Level I evidence-based medicine relies on randomized controlled trials designed for large population of patients. But the increasing number of clinical and biological parameters that need to be explored to achieve precision medicine makes it almost impossible to design dedicated trials. Moreover, the similarity between clinical research patients and routine care patients regarding comorbidities, severity, time before initiation of treatment and tumor characteristics has been questioned. New approaches are needed for all subpopulations of patients. Clinicians need to use all the diagnostic tools (medical imaging, blood tests and genomics) in order to decide the appropriate combination of treatments (radiotherapy, chemotherapy, targeted therapy and immunotherapy). Each patient has an individual set of molecular abnormalities responsible for their disease or correlated with treatment response and clinical outcome. The concept of tailored treatments relies on identifying and leveraging these aberrations for each patient. This shift to molecular oncology has driven cancer research in the last 25 years and has allowed significant progress in poor-prognosis diseases such as non-small cell lung cancer (through the use of EGFR inhibitors) or melanoma (through the use of immunotherapy). 

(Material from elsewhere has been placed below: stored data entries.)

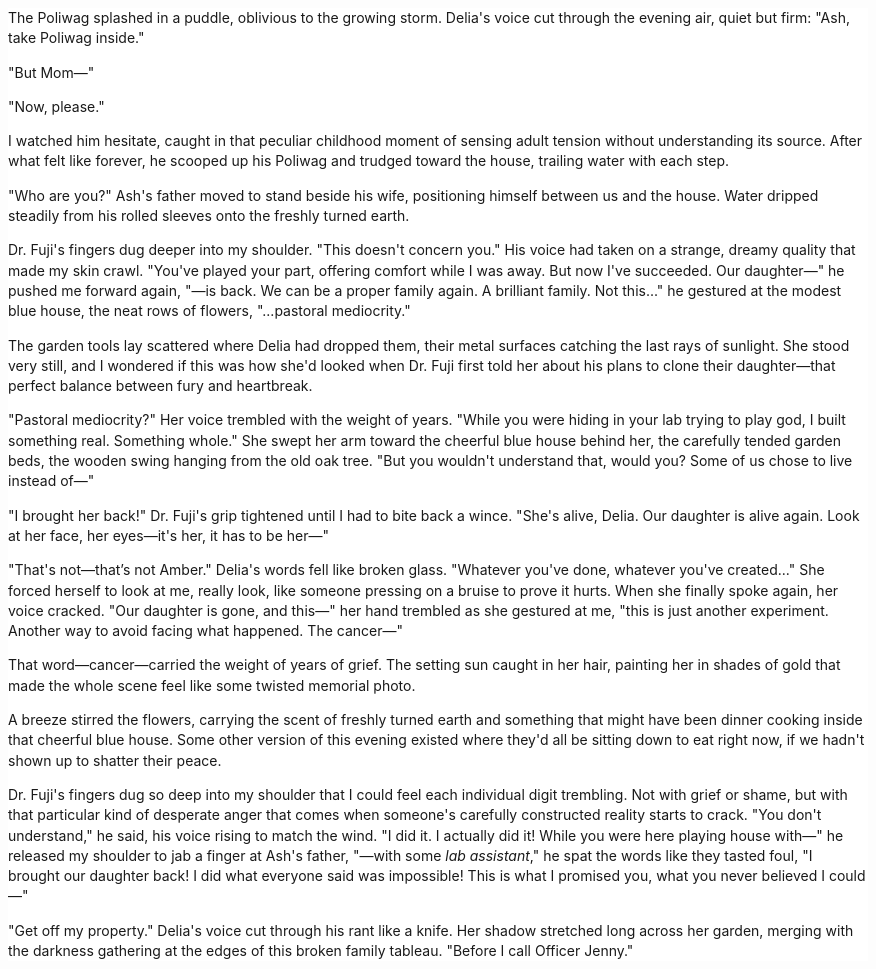 The Poliwag splashed in a puddle, oblivious to the growing storm. Delia's voice cut through the evening air, quiet but firm: "Ash, take Poliwag inside."

"But Mom—"

"Now, please."

I watched him hesitate, caught in that peculiar childhood moment of sensing adult tension without understanding its source. After what felt like forever, he scooped up his Poliwag and trudged toward the house, trailing water with each step.

"Who are you?" Ash's father moved to stand beside his wife, positioning himself between us and the house. Water dripped steadily from his rolled sleeves onto the freshly turned earth.

Dr. Fuji's fingers dug deeper into my shoulder. "This doesn't concern you." His voice had taken on a strange, dreamy quality that made my skin crawl. "You've played your part, offering comfort while I was away. But now I've succeeded. Our daughter—" he pushed me forward again, "—is back. We can be a proper family again. A brilliant family. Not this..." he gestured at the modest blue house, the neat rows of flowers, "...pastoral mediocrity."

The garden tools lay scattered where Delia had dropped them, their metal surfaces catching the last rays of sunlight. She stood very still, and I wondered if this was how she'd looked when Dr. Fuji first told her about his plans to clone their daughter—that perfect balance between fury and heartbreak.

"Pastoral mediocrity?" Her voice trembled with the weight of years. "While you were hiding in your lab trying to play god, I built something real. Something whole." She swept her arm toward the cheerful blue house behind her, the carefully tended garden beds, the wooden swing hanging from the old oak tree. "But you wouldn't understand that, would you? Some of us chose to live instead of—"

"I brought her back!" Dr. Fuji's grip tightened until I had to bite back a wince. "She's alive, Delia. Our daughter is alive again. Look at her face, her eyes—it's her, it has to be her—"

"That's not—that’s not Amber." Delia's words fell like broken glass. "Whatever you've done, whatever you've created..." She forced herself to look at me, really look, like someone pressing on a bruise to prove it hurts. When she finally spoke again, her voice cracked. "Our daughter is gone, and this—" her hand trembled as she gestured at me, "this is just another experiment. Another way to avoid facing what happened. The cancer—"

That word—cancer—carried the weight of years of grief. The setting sun caught in her hair, painting her in shades of gold that made the whole scene feel like some twisted memorial photo.

A breeze stirred the flowers, carrying the scent of freshly turned earth and something that might have been dinner cooking inside that cheerful blue house. Some other version of this evening existed where they'd all be sitting down to eat right now, if we hadn't shown up to shatter their peace.

Dr. Fuji's fingers dug so deep into my shoulder that I could feel each individual digit trembling. Not with grief or shame, but with that particular kind of desperate anger that comes when someone's carefully constructed reality starts to crack. "You don't understand," he said, his voice rising to match the wind. "I did it. I actually did it! While you were here playing house with—" he released my shoulder to jab a finger at Ash's father, "—with some *lab assistant*," he spat the words like they tasted foul, "I brought our daughter back! I did what everyone said was impossible! This is what I promised you, what you never believed I could—"

"Get off my property." Delia's voice cut through his rant like a knife. Her shadow stretched long across her garden, merging with the darkness gathering at the edges of this broken family tableau. "Before I call Officer Jenny."

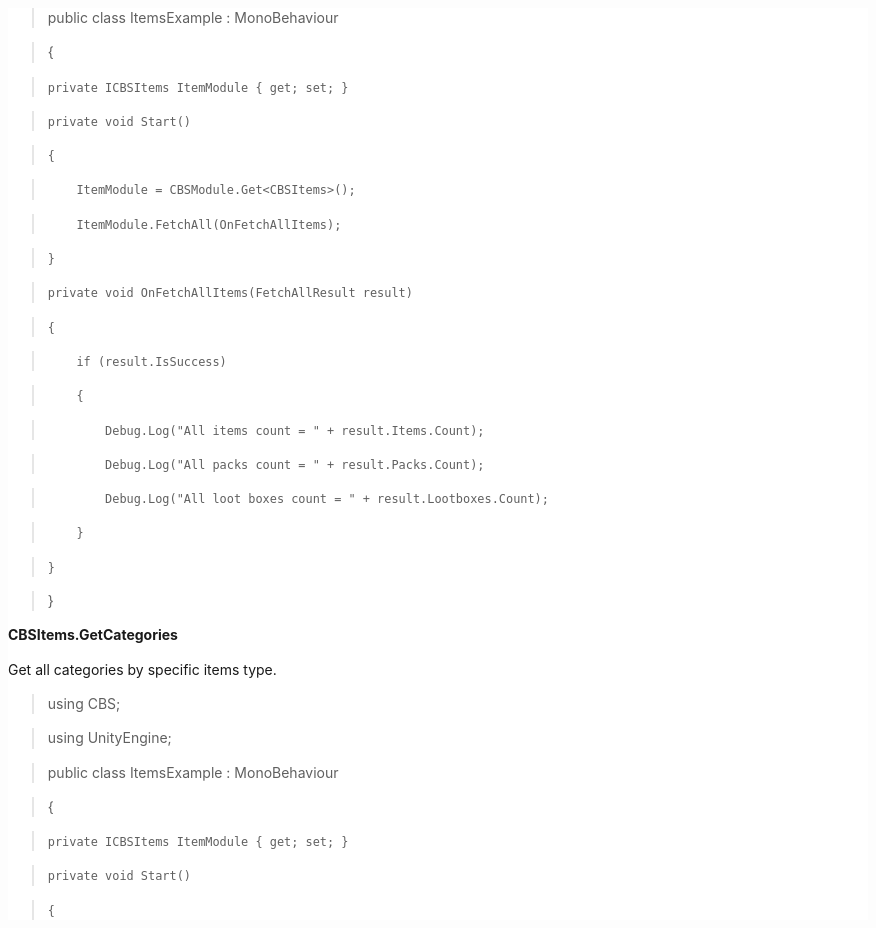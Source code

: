 > public class ItemsExample : MonoBehaviour

> {

>     private ICBSItems ItemModule { get; set; }

>

>     private void Start()

>     {

>         ItemModule = CBSModule.Get<CBSItems>();

>

>         ItemModule.FetchAll(OnFetchAllItems);

>     }

>

>     private void OnFetchAllItems(FetchAllResult result)

>     {

>         if (result.IsSuccess)

>         {

>             Debug.Log("All items count = " + result.Items.Count);

>             Debug.Log("All packs count = " + result.Packs.Count);

>             Debug.Log("All loot boxes count = " + result.Lootboxes.Count);

>         }

>     }

> }



**CBSItems.GetCategories**

Get all categories by specific items type.

> using CBS;

> using UnityEngine;

>

> public class ItemsExample : MonoBehaviour

> {

>     private ICBSItems ItemModule { get; set; }

>

>     private void Start()

>     {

Unfortunately, in radiation oncology, we have not been able to leverage the same methods to better tailor our treatments. A new paradigm of data driven methodologies reusing routine healthcare data to provide decision support is emerging. Clinical decision support algorithms will be derived entirely from data and AI. Integrating such a large and heterogeneous amount of data is in itself a challenge that must be overcome before we can actually create accurate models. The objective of this presentation is to discuss how we should implement precision medicine programs in radiation oncology and describe approaches to address these challenges.